──────── RECORDS ────────
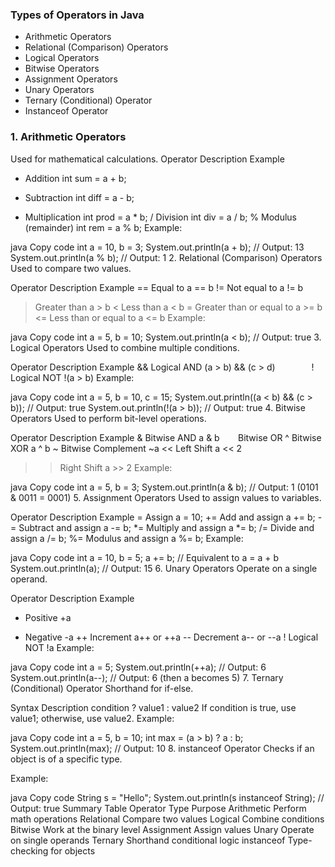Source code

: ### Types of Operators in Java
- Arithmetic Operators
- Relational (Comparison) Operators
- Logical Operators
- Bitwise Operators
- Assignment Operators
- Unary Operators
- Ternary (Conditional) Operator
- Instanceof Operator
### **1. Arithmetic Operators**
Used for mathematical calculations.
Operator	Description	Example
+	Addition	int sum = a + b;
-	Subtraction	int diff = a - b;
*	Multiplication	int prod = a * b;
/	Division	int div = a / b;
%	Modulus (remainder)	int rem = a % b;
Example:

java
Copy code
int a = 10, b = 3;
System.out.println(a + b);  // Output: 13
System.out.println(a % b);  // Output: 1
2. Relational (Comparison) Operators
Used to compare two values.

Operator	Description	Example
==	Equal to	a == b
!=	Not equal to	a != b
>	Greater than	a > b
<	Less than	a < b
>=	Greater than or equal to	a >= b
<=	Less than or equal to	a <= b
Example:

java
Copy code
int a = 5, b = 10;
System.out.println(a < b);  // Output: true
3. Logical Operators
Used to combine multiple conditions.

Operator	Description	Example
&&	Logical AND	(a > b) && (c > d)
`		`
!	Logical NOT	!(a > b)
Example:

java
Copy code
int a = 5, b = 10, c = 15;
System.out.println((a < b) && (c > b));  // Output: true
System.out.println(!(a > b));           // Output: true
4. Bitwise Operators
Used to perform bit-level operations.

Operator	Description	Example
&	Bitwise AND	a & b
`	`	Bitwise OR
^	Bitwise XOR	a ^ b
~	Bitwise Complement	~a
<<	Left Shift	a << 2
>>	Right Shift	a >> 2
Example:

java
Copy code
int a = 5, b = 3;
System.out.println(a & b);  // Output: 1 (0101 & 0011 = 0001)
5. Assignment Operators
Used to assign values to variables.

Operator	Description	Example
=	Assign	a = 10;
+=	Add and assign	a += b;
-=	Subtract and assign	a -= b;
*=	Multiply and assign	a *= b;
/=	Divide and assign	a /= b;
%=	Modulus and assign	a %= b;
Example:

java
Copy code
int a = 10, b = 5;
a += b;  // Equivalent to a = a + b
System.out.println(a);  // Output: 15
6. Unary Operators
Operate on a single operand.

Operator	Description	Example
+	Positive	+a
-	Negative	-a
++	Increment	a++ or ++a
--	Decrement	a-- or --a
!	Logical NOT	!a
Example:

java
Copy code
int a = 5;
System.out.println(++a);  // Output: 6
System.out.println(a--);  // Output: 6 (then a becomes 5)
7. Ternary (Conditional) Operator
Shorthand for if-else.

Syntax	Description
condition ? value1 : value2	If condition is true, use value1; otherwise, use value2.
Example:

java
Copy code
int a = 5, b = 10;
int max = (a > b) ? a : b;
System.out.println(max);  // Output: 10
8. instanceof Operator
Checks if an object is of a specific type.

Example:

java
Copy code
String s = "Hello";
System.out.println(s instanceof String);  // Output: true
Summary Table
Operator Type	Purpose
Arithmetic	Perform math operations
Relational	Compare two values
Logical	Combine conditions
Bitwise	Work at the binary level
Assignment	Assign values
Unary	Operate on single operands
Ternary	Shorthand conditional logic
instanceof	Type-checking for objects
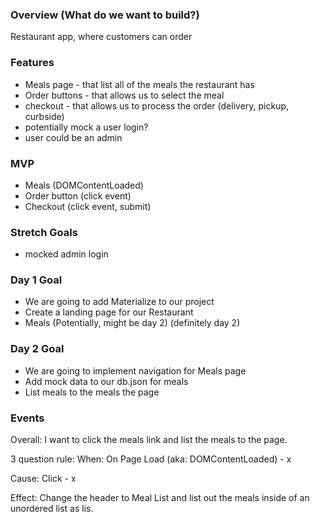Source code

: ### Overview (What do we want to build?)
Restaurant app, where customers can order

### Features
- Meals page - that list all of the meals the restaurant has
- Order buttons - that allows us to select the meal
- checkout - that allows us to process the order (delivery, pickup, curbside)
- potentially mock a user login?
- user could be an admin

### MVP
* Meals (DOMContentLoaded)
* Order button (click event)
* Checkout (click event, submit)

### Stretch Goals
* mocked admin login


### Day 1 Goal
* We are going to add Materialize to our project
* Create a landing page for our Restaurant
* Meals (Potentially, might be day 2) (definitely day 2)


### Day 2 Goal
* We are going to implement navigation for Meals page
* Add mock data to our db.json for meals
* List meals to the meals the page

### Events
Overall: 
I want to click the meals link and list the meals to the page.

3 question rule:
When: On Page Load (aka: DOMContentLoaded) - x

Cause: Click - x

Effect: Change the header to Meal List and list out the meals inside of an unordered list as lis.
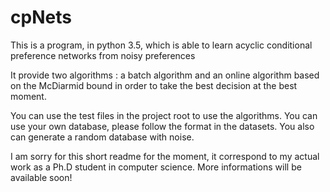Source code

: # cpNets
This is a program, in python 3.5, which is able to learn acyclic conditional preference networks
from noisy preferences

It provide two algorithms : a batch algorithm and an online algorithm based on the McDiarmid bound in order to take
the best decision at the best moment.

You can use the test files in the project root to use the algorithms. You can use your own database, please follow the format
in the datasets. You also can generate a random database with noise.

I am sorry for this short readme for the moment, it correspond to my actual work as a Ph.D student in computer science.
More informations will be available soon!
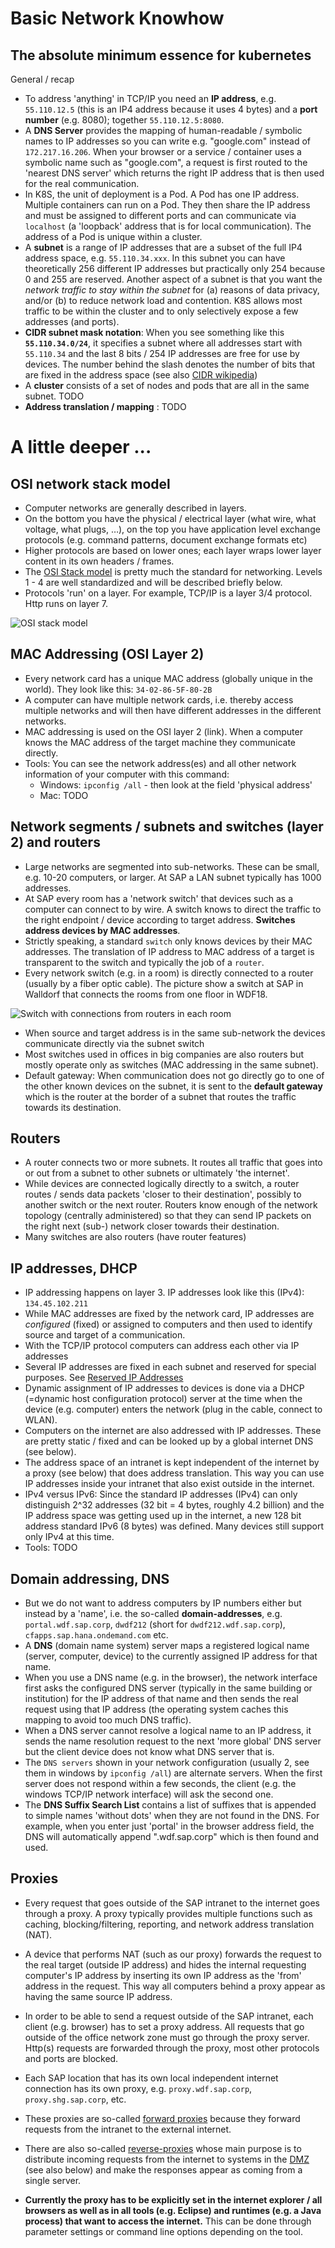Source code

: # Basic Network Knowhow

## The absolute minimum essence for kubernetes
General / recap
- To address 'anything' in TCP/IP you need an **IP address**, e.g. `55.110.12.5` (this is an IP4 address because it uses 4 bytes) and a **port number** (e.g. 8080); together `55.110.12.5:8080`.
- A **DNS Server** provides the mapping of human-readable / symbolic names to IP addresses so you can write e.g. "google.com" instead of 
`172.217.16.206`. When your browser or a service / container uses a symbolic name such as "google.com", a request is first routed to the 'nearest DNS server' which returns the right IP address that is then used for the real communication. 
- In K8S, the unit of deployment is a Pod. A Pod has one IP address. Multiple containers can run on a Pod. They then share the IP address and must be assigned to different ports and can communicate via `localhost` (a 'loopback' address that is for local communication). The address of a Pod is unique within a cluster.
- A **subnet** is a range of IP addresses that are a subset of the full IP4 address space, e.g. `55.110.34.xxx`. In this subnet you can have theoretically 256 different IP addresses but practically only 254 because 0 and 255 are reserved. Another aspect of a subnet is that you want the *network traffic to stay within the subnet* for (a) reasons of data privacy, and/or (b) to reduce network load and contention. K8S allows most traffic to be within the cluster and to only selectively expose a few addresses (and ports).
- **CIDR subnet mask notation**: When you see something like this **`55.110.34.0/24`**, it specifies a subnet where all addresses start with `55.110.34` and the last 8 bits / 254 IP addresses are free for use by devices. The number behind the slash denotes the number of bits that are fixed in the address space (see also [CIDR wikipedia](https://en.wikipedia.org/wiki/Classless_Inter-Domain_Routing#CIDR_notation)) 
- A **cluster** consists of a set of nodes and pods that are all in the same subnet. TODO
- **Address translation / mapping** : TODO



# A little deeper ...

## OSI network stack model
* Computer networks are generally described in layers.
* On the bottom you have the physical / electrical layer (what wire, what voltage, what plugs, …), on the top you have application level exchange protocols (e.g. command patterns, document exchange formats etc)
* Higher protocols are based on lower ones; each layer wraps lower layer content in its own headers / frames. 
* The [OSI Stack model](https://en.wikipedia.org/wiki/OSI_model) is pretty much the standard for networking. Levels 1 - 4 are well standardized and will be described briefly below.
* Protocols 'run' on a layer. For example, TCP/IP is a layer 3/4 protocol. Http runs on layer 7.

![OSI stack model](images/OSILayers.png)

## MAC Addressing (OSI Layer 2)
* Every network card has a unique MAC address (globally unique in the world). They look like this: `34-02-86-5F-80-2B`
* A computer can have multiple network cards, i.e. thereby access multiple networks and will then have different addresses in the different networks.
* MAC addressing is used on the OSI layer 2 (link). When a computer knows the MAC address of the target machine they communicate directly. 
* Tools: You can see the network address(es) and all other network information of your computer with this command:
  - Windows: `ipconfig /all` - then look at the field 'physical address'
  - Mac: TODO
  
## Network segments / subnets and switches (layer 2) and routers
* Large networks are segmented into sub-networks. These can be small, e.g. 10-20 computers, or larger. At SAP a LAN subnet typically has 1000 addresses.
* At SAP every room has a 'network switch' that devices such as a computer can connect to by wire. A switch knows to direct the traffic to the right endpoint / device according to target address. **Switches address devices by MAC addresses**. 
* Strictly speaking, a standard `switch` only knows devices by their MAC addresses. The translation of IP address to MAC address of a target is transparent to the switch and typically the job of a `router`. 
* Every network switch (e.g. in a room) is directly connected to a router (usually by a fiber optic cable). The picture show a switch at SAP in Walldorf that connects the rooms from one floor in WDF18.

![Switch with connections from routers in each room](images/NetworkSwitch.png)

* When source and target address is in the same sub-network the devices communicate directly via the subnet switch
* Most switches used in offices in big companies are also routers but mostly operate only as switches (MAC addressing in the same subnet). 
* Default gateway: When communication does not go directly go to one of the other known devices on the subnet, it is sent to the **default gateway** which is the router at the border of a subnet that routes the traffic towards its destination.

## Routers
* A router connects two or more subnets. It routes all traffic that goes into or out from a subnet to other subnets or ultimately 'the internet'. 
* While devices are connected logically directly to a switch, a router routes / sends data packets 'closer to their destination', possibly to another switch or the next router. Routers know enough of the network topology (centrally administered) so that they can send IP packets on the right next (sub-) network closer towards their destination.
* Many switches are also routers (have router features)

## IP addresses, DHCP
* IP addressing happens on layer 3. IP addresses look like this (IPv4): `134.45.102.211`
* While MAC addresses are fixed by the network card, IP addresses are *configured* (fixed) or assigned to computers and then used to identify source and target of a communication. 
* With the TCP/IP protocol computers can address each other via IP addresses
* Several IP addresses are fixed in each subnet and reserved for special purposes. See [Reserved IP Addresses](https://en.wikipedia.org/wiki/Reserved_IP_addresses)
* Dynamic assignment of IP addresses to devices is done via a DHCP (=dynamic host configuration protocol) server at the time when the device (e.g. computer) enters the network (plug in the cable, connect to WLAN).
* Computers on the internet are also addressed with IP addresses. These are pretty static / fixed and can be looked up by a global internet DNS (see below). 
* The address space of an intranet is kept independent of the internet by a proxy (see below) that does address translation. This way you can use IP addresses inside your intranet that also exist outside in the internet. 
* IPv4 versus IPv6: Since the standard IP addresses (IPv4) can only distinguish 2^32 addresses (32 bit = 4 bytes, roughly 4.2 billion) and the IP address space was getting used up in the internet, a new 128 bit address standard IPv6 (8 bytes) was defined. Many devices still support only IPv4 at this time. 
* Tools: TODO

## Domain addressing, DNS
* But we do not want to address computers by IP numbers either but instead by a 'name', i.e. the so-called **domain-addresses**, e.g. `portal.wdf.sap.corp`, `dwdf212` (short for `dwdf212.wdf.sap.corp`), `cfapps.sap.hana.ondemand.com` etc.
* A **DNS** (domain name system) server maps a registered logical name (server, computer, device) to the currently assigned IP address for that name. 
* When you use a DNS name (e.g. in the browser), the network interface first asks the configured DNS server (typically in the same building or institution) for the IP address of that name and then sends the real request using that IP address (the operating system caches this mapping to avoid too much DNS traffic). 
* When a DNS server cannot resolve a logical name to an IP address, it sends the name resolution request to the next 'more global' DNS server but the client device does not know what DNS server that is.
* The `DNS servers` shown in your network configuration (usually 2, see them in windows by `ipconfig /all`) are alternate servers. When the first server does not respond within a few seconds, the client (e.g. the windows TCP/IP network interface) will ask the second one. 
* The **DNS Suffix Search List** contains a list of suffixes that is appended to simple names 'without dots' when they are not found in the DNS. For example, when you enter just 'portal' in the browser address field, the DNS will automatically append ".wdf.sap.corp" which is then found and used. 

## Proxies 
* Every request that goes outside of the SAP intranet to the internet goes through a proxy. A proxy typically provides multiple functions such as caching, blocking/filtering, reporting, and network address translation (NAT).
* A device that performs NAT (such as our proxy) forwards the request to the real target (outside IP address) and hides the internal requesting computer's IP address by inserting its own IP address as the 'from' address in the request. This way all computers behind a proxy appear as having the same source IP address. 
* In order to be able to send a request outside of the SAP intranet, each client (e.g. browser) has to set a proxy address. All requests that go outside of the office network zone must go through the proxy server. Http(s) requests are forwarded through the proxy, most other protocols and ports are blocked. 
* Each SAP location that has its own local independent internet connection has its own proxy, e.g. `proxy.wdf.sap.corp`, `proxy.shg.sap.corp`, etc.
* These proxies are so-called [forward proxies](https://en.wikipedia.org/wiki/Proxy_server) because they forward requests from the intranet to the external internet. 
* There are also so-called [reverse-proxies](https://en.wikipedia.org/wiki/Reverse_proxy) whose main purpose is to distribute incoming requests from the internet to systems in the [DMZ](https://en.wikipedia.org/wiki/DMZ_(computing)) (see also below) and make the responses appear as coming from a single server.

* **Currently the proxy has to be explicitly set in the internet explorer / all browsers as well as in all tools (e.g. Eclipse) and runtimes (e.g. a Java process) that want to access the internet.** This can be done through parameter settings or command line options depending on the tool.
────────
◆ **TO DO**:
Scan the listing for the string "Bitwise", then copy every line where it appears.

◆ **EXPECTED ANSWER**:
- Bitwise Operators
4. Bitwise Operators
&	Bitwise AND	a & b
`	`	Bitwise OR
^	Bitwise XOR	a ^ b
~	Bitwise Complement	~a
Bitwise	Work at the binary level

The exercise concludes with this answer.